Sequences of potential mycorrhizal fungal OTUs were compared with the GenBank database using BLAST [31] to identify the closest matching sequences to the ITS2 region. Four datasets were created, comprising sequences closest to members of Tulasnellaceae, Ceratobasidiaceae, Serendipitaceae (previously known as Sebacinales clade B), and Atractiellales that, according to previous studies, were documented as mycorrhizal fungi of epiphytic orchids [17,36,37].
Sequences of each dataset were aligned using MAFFT Ver. 6.602b [38] under the Auto option. Resulting alignments were evaluated visually in SEAL Ver. 2.0 and BLAST [31] to eliminate remaining chimeric sequences from further analyses. For each alignment, we performed a Bayesian approach based on Markov chain Monte Carlo (B/MCMC) analysis in MrBayes Ver. 3.1 [39] under the GTR+I+G model, including two runs each, involving four incrementally heated Markov chains over 4,000,000 generations using random starting trees [40,41,42]. Trees were sampled every 100 generations resulting in 40,000 trees from which the last 24,000 were used to construct a 50% majority-rule consensus tree, enabling the use of Bayesian Posterior Probabilities (BPP) as node support. We considered well-supported clades to be those with posterior probabilities equal to or greater than 0.90 [43]. The final consensus trees were visualized using FigTree Ver. 1.4.3. [44].
Finally, we recalculated OTUs based on the sequence similarity of the ITS2 region. A table of p-distances was calculated using PAUP 4.0b10 and sequences were grouped with OPTSIL [45] at 96% (Tulasnellaceae) and 97% (Ceratobasidiaceae, Atractiellales y Serendipitaceae) threshold sequence similarity.

3. Results

3.1. Diversity of Mycorrhizal and Root-Associated Endophytic Fungi

Raw data libraries corresponding to the seven individuals sampled are available in the Sequence Read Archive (SRA) database under the codes SRX14024162, SRX14024143, SRX14024142, SRX14024141, SRX14024140, SRX14024139, and SRX14024138. From these, the sequencing of the root samples yielded a total of 208,128 good quality-filtered sequences, with a length of ≥240 bp.

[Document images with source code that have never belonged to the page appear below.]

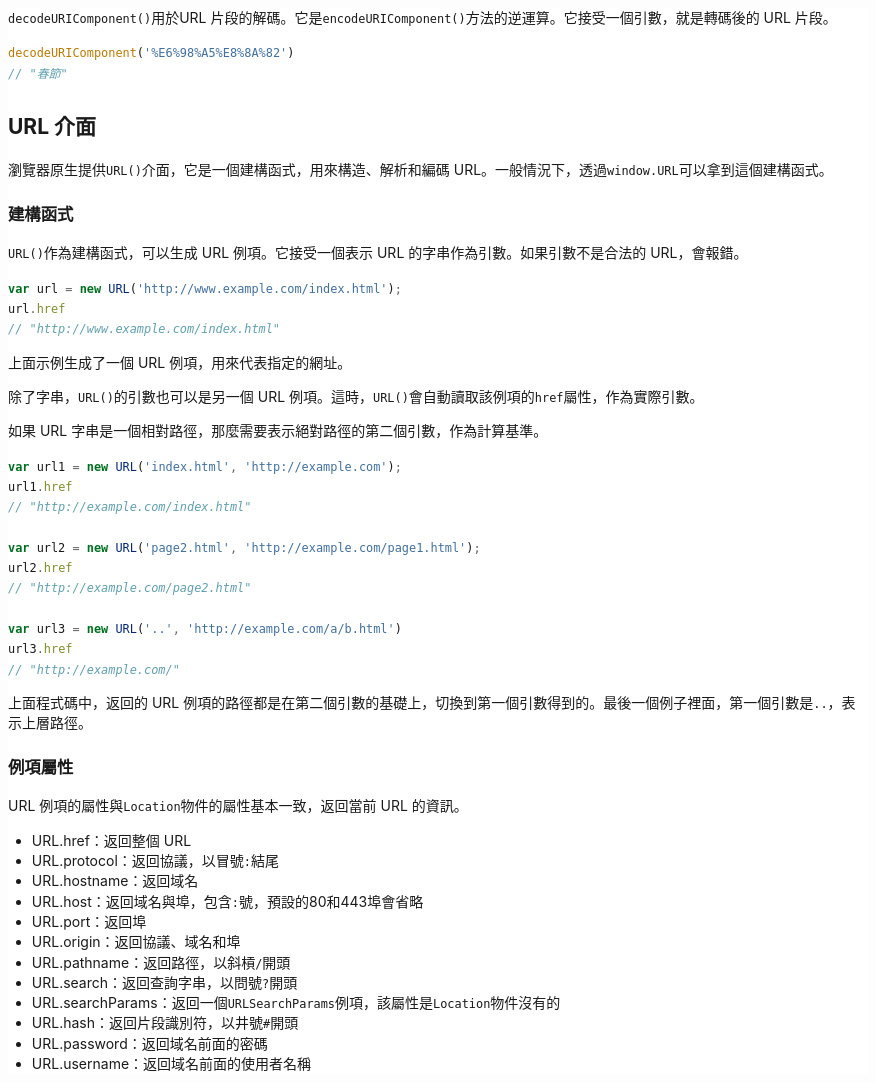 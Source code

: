 `decodeURIComponent()`用於URL 片段的解碼。它是`encodeURIComponent()`方法的逆運算。它接受一個引數，就是轉碼後的 URL 片段。

```javascript
decodeURIComponent('%E6%98%A5%E8%8A%82')
// "春節"
```

## URL 介面

瀏覽器原生提供`URL()`介面，它是一個建構函式，用來構造、解析和編碼 URL。一般情況下，透過`window.URL`可以拿到這個建構函式。

### 建構函式

`URL()`作為建構函式，可以生成 URL 例項。它接受一個表示 URL 的字串作為引數。如果引數不是合法的 URL，會報錯。

```javascript
var url = new URL('http://www.example.com/index.html');
url.href
// "http://www.example.com/index.html"
```

上面示例生成了一個 URL 例項，用來代表指定的網址。

除了字串，`URL()`的引數也可以是另一個 URL 例項。這時，`URL()`會自動讀取該例項的`href`屬性，作為實際引數。

如果 URL 字串是一個相對路徑，那麼需要表示絕對路徑的第二個引數，作為計算基準。

```javascript
var url1 = new URL('index.html', 'http://example.com');
url1.href
// "http://example.com/index.html"

var url2 = new URL('page2.html', 'http://example.com/page1.html');
url2.href
// "http://example.com/page2.html"

var url3 = new URL('..', 'http://example.com/a/b.html')
url3.href
// "http://example.com/"
```

上面程式碼中，返回的 URL 例項的路徑都是在第二個引數的基礎上，切換到第一個引數得到的。最後一個例子裡面，第一個引數是`..`，表示上層路徑。

### 例項屬性

URL 例項的屬性與`Location`物件的屬性基本一致，返回當前 URL 的資訊。

- URL.href：返回整個 URL
- URL.protocol：返回協議，以冒號`:`結尾
- URL.hostname：返回域名
- URL.host：返回域名與埠，包含`:`號，預設的80和443埠會省略
- URL.port：返回埠
- URL.origin：返回協議、域名和埠
- URL.pathname：返回路徑，以斜槓`/`開頭
- URL.search：返回查詢字串，以問號`?`開頭
- URL.searchParams：返回一個`URLSearchParams`例項，該屬性是`Location`物件沒有的
- URL.hash：返回片段識別符，以井號`#`開頭
- URL.password：返回域名前面的密碼
- URL.username：返回域名前面的使用者名稱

These sequences were grouped into a total of 843 OTUs, using a 96% or 97% sequence similarity threshold. The calculated accumulation curve did not achieve the asymptote (Supplementary Material Figure S1), which is estimated at 2720 OTUs, meaning at least 299 samples of M. acuminata need to be collected in order to achieve 95% of the estimated fungal OTUs.
The mycorrhizal and root-associated endophytic fungi identified in M. acuminata included 392 OTUs (46.50%) corresponding to Ascomycota, 218 OTUs (25.86%) in Basidiomycota, 23 OTUs (2.72%) in Glomeromycota, 5 OTUs (0.59%) in Chytridiomycota, 3 OTUs (0.36%) in Mucoromycota, and 2 OTUs (0.24%) in Mortierellomycota. The remaining 200 OTUs (23.72%) were fungi unassigned to a phylum (Figure 1).
The most OTU-rich class of Ascomycota was Dothideomycetes with 101 OTUs (25.8%), followed by Sordariomycetes with 92 OTUs (23.5%), Leotiomycetes with 66 OTUs (16.8%), and Eurotiomycetes with 52 OTUs (13.3%) (Figure S2). Other classes of Ascomycota were detected but in low numbers (Figure S2).
Agaricomycetes were the most OTU-rich class from Basidiomycota, with 117 OTUs (53.7%), followed by Tremellomycetes with 38 OTUs (17.4%), Microbotryomycetes with 15 OTUs (6.9%), and others in low numbers (Figure S3). The mycorrhizal OTUs corresponded to 2.72% of the total identified OTUs and were represented by the orders Atractiellales with five OTUs and Cantharellales with 10 OTUs, and the family Serendipitaceae had 18 OTUs.
We identified 92 OTUs that corresponded to 77 fungal families, where Nectriaceae (Ascomycota) was the most abundant with 5 OTUs, followed by Aspergillaceae, Bionectriaceae, Glomerellaceae, Icmadophilaceae, Polyporaceae, and Septobasidiaceae with 3 OTUs each.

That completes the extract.